T-type Ca2+ channel blockers occlude the increment in mIPSC frequency induced by blocking HCN channels. (A) Representative traces of mIPSCs recorded in pyramidal cell. Holding potential: −70 mV. (B) The cumulative fraction distribution of inter-event intervals (left) and amplitude (right) of mIPSCs before (Control), during (ZD7288, 30 µM), and after co-application of ZD7288 with T-type Ca²⁺ channel selective blocker mibefradil (Mib; 10 µM) (ZD+Mib). (C,D) Bar graph demonstrating the effects of co-application of ZD7288 and Ca²⁺ channel blockers for T-type (pimozide, 1 µM; mibefradil, 10 µM), P/Q-type (ω-agatoxin IVA, 500 nM), N-type (ω-Conotoxin GVIA, 500 nM), and L-type (nifedipine, 2 mM) Ca²⁺ channels on the frequency (C) and amplitude (D) of mIPSCs.

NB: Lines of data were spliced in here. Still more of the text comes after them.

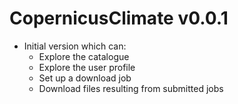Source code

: # CopernicusClimate v0.0.1

* Initial version which can:
  * Explore the catalogue
  * Explore the user profile
  * Set up a download job
  * Download files resulting from submitted jobs
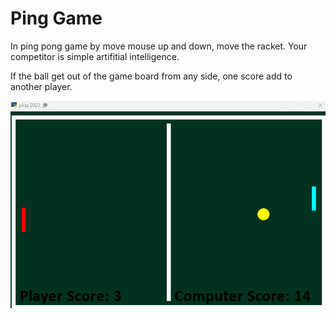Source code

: # Ping Game
In ping pong game by move mouse up and down, move the racket.
Your competitor is simple artifitial intelligence.

If the ball get out of the game board from any side, one score add to another player.

![pingpong](https://raw.githubusercontent.com/Farokhlagha/PyGame/main/PyGame16_Breakout%2CPong/Pong/pingpong.png)

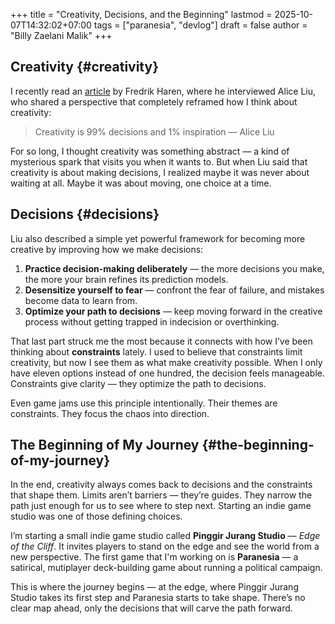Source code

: +++
title = "Creativity, Decisions, and the Beginning"
lastmod = 2025-10-07T14:32:02+07:00
tags = ["paranesia", "devlog"]
draft = false
author = "Billy Zaelani Malik"
+++

## Creativity {#creativity}

I recently read an [article](https://www.fredrikharen.com/the-creative-process-decisions-at-the-core-episode-141/) by Fredrik Haren, where he interviewed Alice Liu, who
shared a perspective that completely reframed how I think about creativity:

> Creativity is 99% decisions and 1% inspiration — Alice Liu

For so long, I thought creativity was something abstract — a kind of mysterious
spark that visits you when it wants to. But when Liu said that creativity is
about making decisions, I realized maybe it was never about waiting at all.
Maybe it was about moving, one choice at a time.


## Decisions {#decisions}

Liu also described a simple yet powerful framework for becoming more creative by
improving how we make decisions:

1.  **Practice decision-making deliberately** — the more decisions you make, the more
    your brain refines its prediction models.
2.  **Desensitize yourself to fear** — confront the fear of failure, and mistakes
    become data to learn from.
3.  **Optimize your path to decisions** — keep moving forward in the creative process
    without getting trapped in indecision or overthinking.

That last part struck me the most because it connects with how I’ve been
thinking about **constraints** lately. I used to believe that constraints limit
creativity, but now I see them as what make creativity possible. When I only
have eleven options instead of one hundred, the decision feels manageable.
Constraints give clarity — they optimize the path to decisions.

Even game jams use this principle intentionally. Their themes are constraints.
They focus the chaos into direction.


## The Beginning of My Journey {#the-beginning-of-my-journey}

In the end, creativity always comes back to decisions and the constraints that
shape them. Limits aren’t barriers — they’re guides. They narrow the path just
enough for us to see where to step next. Starting an indie game studio was one
of those defining choices.

I’m starting a small indie game studio called **Pinggir Jurang Studio** — _Edge of
the Cliff_. It invites players to stand on the edge and see the world from a new
perspective. The first game that I'm working on is **Paranesia** — a satirical,
mutiplayer deck-building game about running a political campaign.

This is where the journey begins — at the edge, where Pinggir Jurang Studio
takes its first step and Paranesia starts to take shape. There’s no clear map
ahead, only the decisions that will carve the path forward.
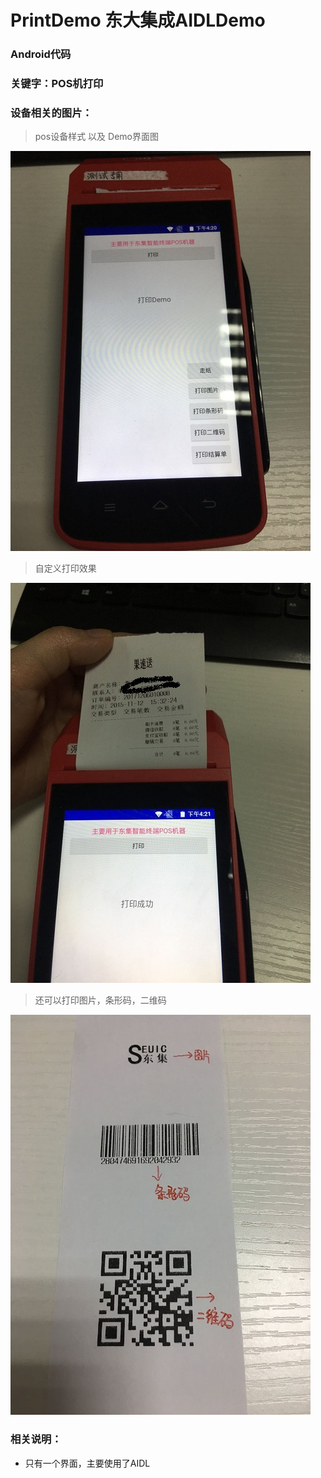 # PrintDemo 东大集成AIDLDemo

### Android代码

### 关键字：POS机打印

### 设备相关的图片：
>pos设备样式 以及 Demo界面图

![avatar](/imgs/demo_view.png)

>自定义打印效果

![avatar](/imgs/demo_print1.png)

>还可以打印图片，条形码，二维码

![avatar](/imgs/demo_print2.png)


### 相关说明：
- 只有一个界面，主要使用了AIDL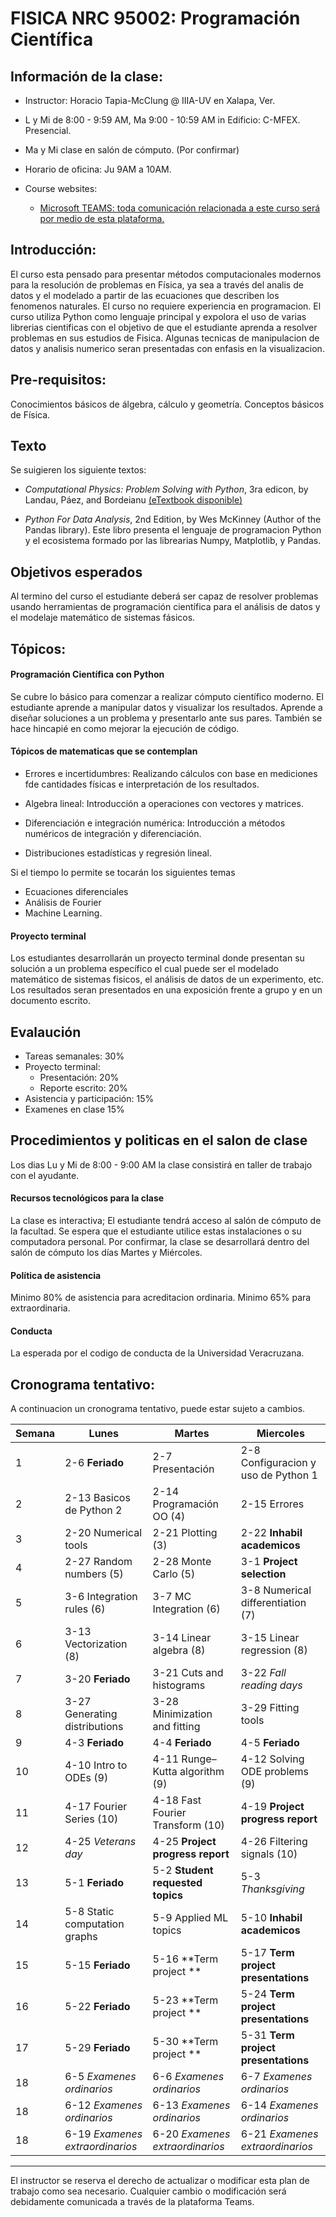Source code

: # FISICA NRC 95002: Programación Científica

## Información de la clase:
* Instructor: Horacio Tapia-McClung @ IIIA-UV en Xalapa, Ver.
* L y Mi de 8:00 - 9:59 AM, Ma 9:00 - 10:59 AM in Edificio: C-MFEX. Presencial.
* Ma y Mi clase en salón de cómputo. (Por confirmar)
* Horario de oficina: Ju 9AM a 10AM.
* Course websites:
    - [Microsoft TEAMS: toda comunicación relacionada a este curso será por medio de esta plataforma.](https://teams.microsoft.com/l/team/19%3a55-iAxBBnbeQg05qhE6ZtvkFID_pES5Qu__Xk7gSokE1%40thread.tacv2/conversations?groupId=7f9c8f75-ae33-4cb5-acdd-a589ad9eb9f9&tenantId=3c907651-d8c6-4ca6-a8a4-6a242430e653)
    
    <!--- Source files: [github.com/htapia/compclass](https://github.com/htapia/compclass).-->

## Introducción:
El curso esta pensado para presentar métodos computacionales modernos para la resolución de problemas en Física, 
ya sea a través del analis de datos y el modelado a partir de las ecuaciones que describen los fenomenos naturales. El curso no requiere experiencia en programacion.
El curso utiliza Python como lenguaje principal y expolora el uso de varias librerias cientificas con el objetivo de que el estudiante aprenda a resolver 
problemas en sus estudios de Fisica. Algunas tecnicas de manipulacion de datos y analisis numerico seran presentadas con enfasis en la visualizacion.

## Pre-requisitos:

Conocimientos básicos de álgebra, cálculo y geometría. Conceptos básicos de Física.

## Texto
Se suigieren los siguiente textos:
- *Computational Physics: Problem Solving with Python*, 3ra edicon, by Landau, Páez, and Bordeianu [(eTextbook disponible)](https://www.eidos.ic.i.u-tokyo.ac.jp/~tau/lecture/computational_physics/docs/computational_physics.pdf)

- *Python For Data Analysis*, 2nd Edition, by Wes McKinney (Author of the Pandas library). Este libro presenta el lenguaje de programacion Python y el ecosistema
formado por las librearias Numpy, Matplotlib, y Pandas.

## Objetivos esperados

Al termino del curso el estudiante deberá ser capaz de resolver problemas usando herramientas de programación científica para el análisis de datos y el modelaje matemático de sistemas fásicos. 

## Tópicos:

#### Programación Científica con Python
Se cubre lo básico para comenzar a realizar cómputo científico moderno. El estudiante aprende a manipular datos y visualizar los resultados. Aprende a diseñar soluciones a un problema y presentarlo ante sus pares. También se hace hincapié en como mejorar la ejecución de código.

#### Tópicos de matematicas que se contemplan
- Errores e incertidumbres: Realizando cálculos con base en mediciones fde cantidades físicas e interpretación de los resultados.

- Algebra lineal: Introducción a operaciones con vectores y matrices.

- Diferenciación e integración numérica:  Introducción a métodos numéricos de integración y diferenciación.

- Distribuciones estadísticas y regresión lineal.

Si el tiempo lo permite se tocarán los siguientes temas

- Ecuaciones diferenciales
- Análisis de Fourier
- Machine Learning.

#### Proyecto terminal

Los estudiantes desarrollarán un proyecto terminal donde presentan su solución a un problema específico el cual puede ser el modelado matemático de sistemas fisicos, el análisis de datos de un experimento, etc. Los resultados seran presentados en una exposición frente a grupo y en un documento escrito.

## Evalaución
* Tareas semanales: 30%
* Proyecto terminal:
    * Presentación: 20%
    * Reporte escrito: 20%
* Asistencia y participación: 15%
* Examenes en clase 15%

## Procedimientos y politicas en el salon de clase

Los dias Lu y Mi de 8:00 - 9:00 AM la clase consistirá en taller de trabajo con el ayudante.

#### Recursos tecnológicos para la clase

La clase es interactiva;
El estudiante tendrá acceso al salón de cómputo de la facultad. Se espera que el estudiante utilice estas instalaciones o su computadora personal. Por confirmar, la clase se desarrollará dentro del salón de cómputo los días Martes y Miércoles.

#### Política de asistencia

Minimo 80% de asistencia para acreditacion ordinaria. Minimo 65% para extraordinaria.

#### Conducta

La esperada por el codigo de conducta de la Universidad Veracruzana.

## Cronograma tentativo:

A continuacion un cronograma tentativo, puede estar sujeto a cambios.

| Semana | Lunes                       | Martes                  | Miercoles              |
|------|------------------------------|----------------------------|---------------------|
| 1  | 2-6  **Feriado**                | 2-7 Presentación             | 2-8 Configuracion y uso de Python 1 |
| 2  | 2-13  Basicos de Python 2      | 2-14 Programación OO (4)      | 2-15 Errores |
| 3  | 2-20  Numerical tools          | 2-21 Plotting (3)             | 2-22 **Inhabil academicos**  |
| 4  | 2-27  Random numbers (5)       | 2-28 Monte Carlo (5)          | 3-1  **Project selection** |
| 5  | 3-6  Integration rules (6)     | 3-7 MC Integration (6)        | 3-8 Numerical differentiation (7) |
| 6  | 3-13 Vectorization (8)         | 3-14 Linear algebra (8)       | 3-15 Linear regression (8) |
| 7  | 3-20 **Feriado**               | 3-21 Cuts and histograms      | 3-22 *Fall reading days* |
| 8  | 3-27 Generating distributions  | 3-28 Minimization and fitting | 3-29 Fitting tools |
| 9  | 4-3 **Feriado**                | 4-4 **Feriado**               | 4-5 **Feriado** |
| 10 | 4-10 Intro to ODEs (9)         | 4-11 Runge–Kutta algorithm (9)   | 4-12 Solving ODE problems (9) |
| 11 | 4-17 Fourier Series (10)       | 4-18 Fast Fourier Transform (10) | 4-19 **Project progress report** |
| 12 | 4-25 *Veterans day*            | 4-25 **Project progress report** | 4-26 Filtering signals (10) |
| 13 | 5-1 **Feriado**                | 5-2 **Student requested topics** | 5-3 *Thanksgiving* |
| 14 | 5-8 Static computation graphs  | 5-9 Applied ML topics            | 5-10 **Inhabil academicos** |
| 15 | 5-15 **Feriado**               | 5-16 **Term project **           | 5-17 **Term project presentations** |
| 16 | 5-22 **Feriado**               | 5-23 **Term project **           | 5-24 **Term project presentations** |
| 17 | 5-29 **Feriado**               | 5-30 **Term project **           | 5-31 **Term project presentations** |
| 18 | 6-5 *Examenes ordinarios*      | 6-6 *Examenes ordinarios*        | 6-7 *Examenes ordinarios* |
| 18 | 6-12 *Examenes ordinarios*     | 6-13 *Examenes ordinarios*       | 6-14 *Examenes ordinarios* |
| 18 | 6-19 *Examenes extraordinarios*| 6-20 *Examenes extraordinarios*  | 6-21 *Examenes extraordinarios* |


------------------------- 

El instructor se reserva el derecho de actualizar o modificar esta plan de trabajo como sea necesario. Cualquier cambio o modificación será debidamente comunicada a través de la plataforma Teams.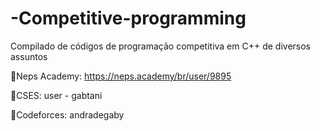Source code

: # -Competitive-programming
Compilado de códigos de programação competitiva em C++ de diversos assuntos

📌Neps Academy: https://neps.academy/br/user/9895

📌CSES: user - gabtani

📌Codeforces: andradegaby

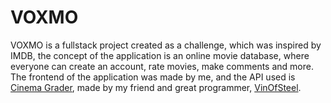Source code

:# VOXMO

VOXMO is a fullstack project created as a challenge, which was inspired by IMDB, the concept of the application is an online movie database, where everyone can create an account, rate movies, make comments and more. The frontend of the application was made by me, and the API used is [Cinema Grader](https://github.com/VinofSteel/cinema_grader/), made by my friend and great programmer, [VinOfSteel](https://github.com/VinofSteel).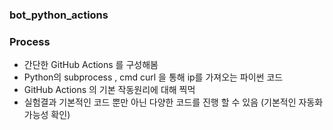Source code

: ### bot_python_actions

### Process
- 간단한 GitHub Actions 를 구성해봄
- Python의 subprocess , cmd curl 을 통해 ip를 가져오는 파이썬 코드
- GitHub Actions 의 기본 작동원리에 대해 찍먹
- 실험결과 기본적인 코드 뿐만 아닌 다양한 코드를 진행 할 수 있음 (기본적인 자동화 가능성 확인)
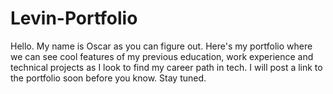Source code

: ﻿# Levin-Portfolio

Hello. My name is Oscar as you can figure out. Here's my portfolio where we can see cool features of my previous education, work experience
and technical projects as I look to find my career path in tech. I will post a link to the portfolio soon before you know. Stay tuned.
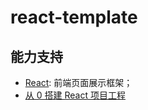 # react-template

## 能力支持

- [React](https://facebook.github.io/react): 前端页面展示框架；
- [从 0 搭建 React 项目工程](./README/从0搭建React项目工程.md)
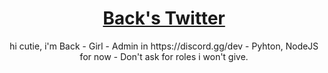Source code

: <div align="center">
  <h1><a href="https://twitter.com/BackFindString_">Back's Twitter</a></h1>
  <p>hi cutie, i'm Back
- Girl
- Admin in https://discord.gg/dev
- Pyhton, NodeJS for now
- Don't ask for roles i won't give.</back> </p>
</div>
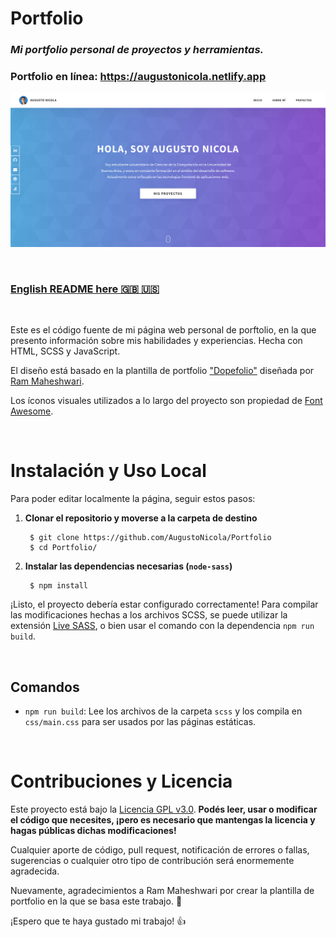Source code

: # **Portfolio**

### *Mi portfolio personal de proyectos y herramientas.*

### **Portfolio en línea: https://augustonicola.netlify.app**

![Screenshot](assets/screenshot.png)

<br>

### [English README here :uk: :us:](README-EN.md)

<br>

Este es el código fuente de mi página web personal de porftolio, en la que presento información sobre mis habilidades y experiencias. Hecha con HTML, SCSS y JavaScript.

El diseño está basado en la plantilla de portfolio ["Dopefolio"](https://github.com/rammcodes/Dopefolio) diseñada por [Ram Maheshwari](https://github.com/rammcodes).

Los íconos visuales utilizados a lo largo del proyecto son propiedad de [Font Awesome](https://fontawesome.com/).

<br>

# Instalación y Uso Local
Para poder editar localmente la página, seguir estos pasos:

1. **Clonar el repositorio y moverse a la carpeta de destino**
	
		$ git clone https://github.com/AugustoNicola/Portfolio
		$ cd Portfolio/
	
2. **Instalar las dependencias necesarias (`node-sass`)**
		
		$ npm install

¡Listo, el proyecto debería estar configurado correctamente! Para compilar las modificaciones hechas a los archivos SCSS, se puede utilizar la extensión [Live SASS](https://marketplace.visualstudio.com/items?itemName=ritwickdey.live-sass), o bien usar el comando con la dependencia `npm run build`.

<br>

## Comandos

* `npm run build`: Lee los archivos de la carpeta `scss` y los compila en `css/main.css` para ser usados por las páginas estáticas.

<br>

# Contribuciones y Licencia
Este proyecto está bajo la [Licencia GPL v3.0](https://choosealicense.com/licenses/gpl-3.0/). **Podés leer, usar o modificar el código que necesites, ¡pero es necesario que mantengas la licencia y hagas públicas dichas modificaciones!**

Cualquier aporte de código, pull request, notificación de errores o fallas, sugerencias o cualquier otro tipo de contribución será enormemente agradecida.

Nuevamente, agradecimientos a Ram Maheshwari por crear la plantilla de portfolio en la que se basa este trabajo. :raised_hands:

¡Espero que te haya gustado mi trabajo! :+1: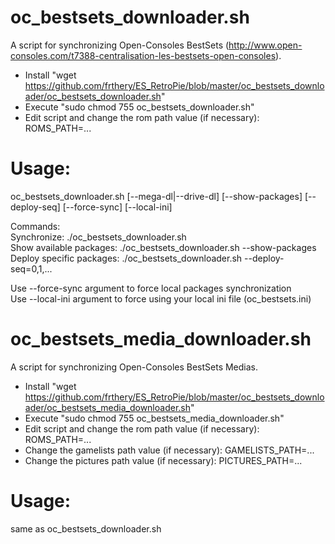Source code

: oc_bestsets_downloader.sh
=================
A script for synchronizing Open-Consoles BestSets (http://www.open-consoles.com/t7388-centralisation-les-bestsets-open-consoles).

- Install "wget https://github.com/frthery/ES_RetroPie/blob/master/oc_bestsets_downloader/oc_bestsets_downloader.sh"
- Execute "sudo chmod 755 oc_bestsets_downloader.sh"
- Edit script and change the rom path value (if necessary): ROMS_PATH=...

Usage:
======
oc_bestsets_downloader.sh [--mega-dl|--drive-dl] [--show-packages] [--deploy-seq] [--force-sync] [--local-ini]

Commands:<br/>
Synchronize: ./oc_bestsets_downloader.sh<br/>
Show available packages: ./oc_bestsets_downloader.sh --show-packages<br/>
Deploy specific packages: ./oc_bestsets_downloader.sh --deploy-seq=0,1,...<br/>

Use --force-sync argument to force local packages synchronization<br/>
Use --local-ini argument to force using your local ini file (oc_bestsets.ini)<br/>

oc_bestsets_media_downloader.sh
=================
A script for synchronizing Open-Consoles BestSets Medias.

- Install "wget https://github.com/frthery/ES_RetroPie/blob/master/oc_bestsets_downloader/oc_bestsets_media_downloader.sh"
- Execute "sudo chmod 755 oc_bestsets_media_downloader.sh"
- Edit script and change the rom path value (if necessary): ROMS_PATH=...
- Change the gamelists path value (if necessary): GAMELISTS_PATH=...
- Change the pictures path value (if necessary): PICTURES_PATH=...

Usage:
======
same as oc_bestsets_downloader.sh
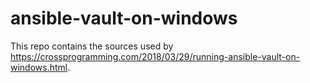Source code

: # ansible-vault-on-windows

This repo contains the sources used by https://crossprogramming.com/2018/03/29/running-ansible-vault-on-windows.html.
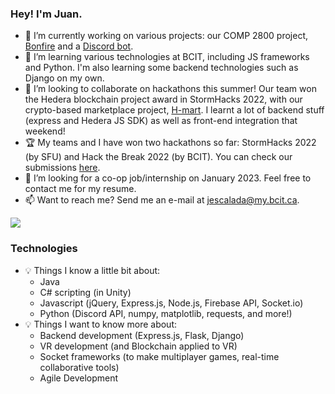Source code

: ### Hey! I'm Juan.

- 🔭 I’m currently working on various projects: our COMP 2800 project, [Bonfire](https://github.com/jescalada/2800_202210_DTC17) and a [Discord bot](https://github.com/jescalada/oppai-chan/).
- 🌱 I’m learning various technologies at BCIT, including JS frameworks and Python. I'm also learning some backend technologies such as Django on my own.
- 👯 I’m looking to collaborate on hackathons this summer! Our team won the Hedera blockchain project award in StormHacks 2022, with our crypto-based marketplace project, [H-mart](https://github.com/jescalada/h-mart). I learnt a lot of backend stuff (express and Hedera JS SDK) as well as front-end integration that weekend!
- 🏆 My teams and I have won two hackathons so far: StormHacks 2022 (by SFU) and Hack the Break 2022 (by BCIT). You can check our submissions [here](https://devpost.com/jescalada).
- 🤔 I’m looking for a co-op job/internship on January 2023. Feel free to contact me for my resume.
- 📫 Want to reach me? Send me an e-mail at [jescalada@my.bcit.ca](mailto:jescalada@my.bcit.ca).  
  
<img src="https://github-readme-stats.vercel.app/api?username=jescalada&theme=synthwave&count_private=true&show_icons=true">

### Technologies
- 💡 Things I know a little bit about:
  - Java
  - C# scripting (in Unity)
  - Javascript (jQuery, Express.js, Node.js, Firebase API, Socket.io)
  - Python (Discord API, numpy, matplotlib, requests, and more!)
- 💡 Things I want to know more about:
  - Backend development (Express.js, Flask, Django)
  - VR development (and Blockchain applied to VR)
  - Socket frameworks (to make multiplayer games, real-time collaborative tools)
  - Agile Development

Open circles for individual cells and bar for grouped data. **P<0.01, paired t-test.

Fig. 7.

HCN channels are present in soma and neurite of parvalbumin-expressing basket cells in layers 5–6 of mPFC. (A–C) Microscopic confocal images showing HCN1-ir (A), HCN2-ir (B), and HCN4-ir (C) locate in PV-ir interneuron in layers 5–6 of mPFC. Double stained with HCN channels (red) and PV (green). Arrowheads indicate double-labeled cells. Scale bars: 20 µm. (D) High-magnification confocal microscopy images showing that HCN1-ir localize in the soma (d1) and along neurite (d2-d3) of PV-ir interneuron. Silhouette frame 1 and 2 in neurite (d1) is digitally magnified for a better view of neurite in (d2) and (d3), respectively. Scale bars: 20 µm in (d1) and 1 µm in (d2) and (d3). (E) High-magnification confocal microscopy images showing that HCN2-ir localize in the soma and along neurite of PV-ir interneuron. Silhouette frame in neurite (e1) is digitally magnified for a better view of neurite in (e2). Scale bars: 20 µm in (e1) and 1 µm in (e2).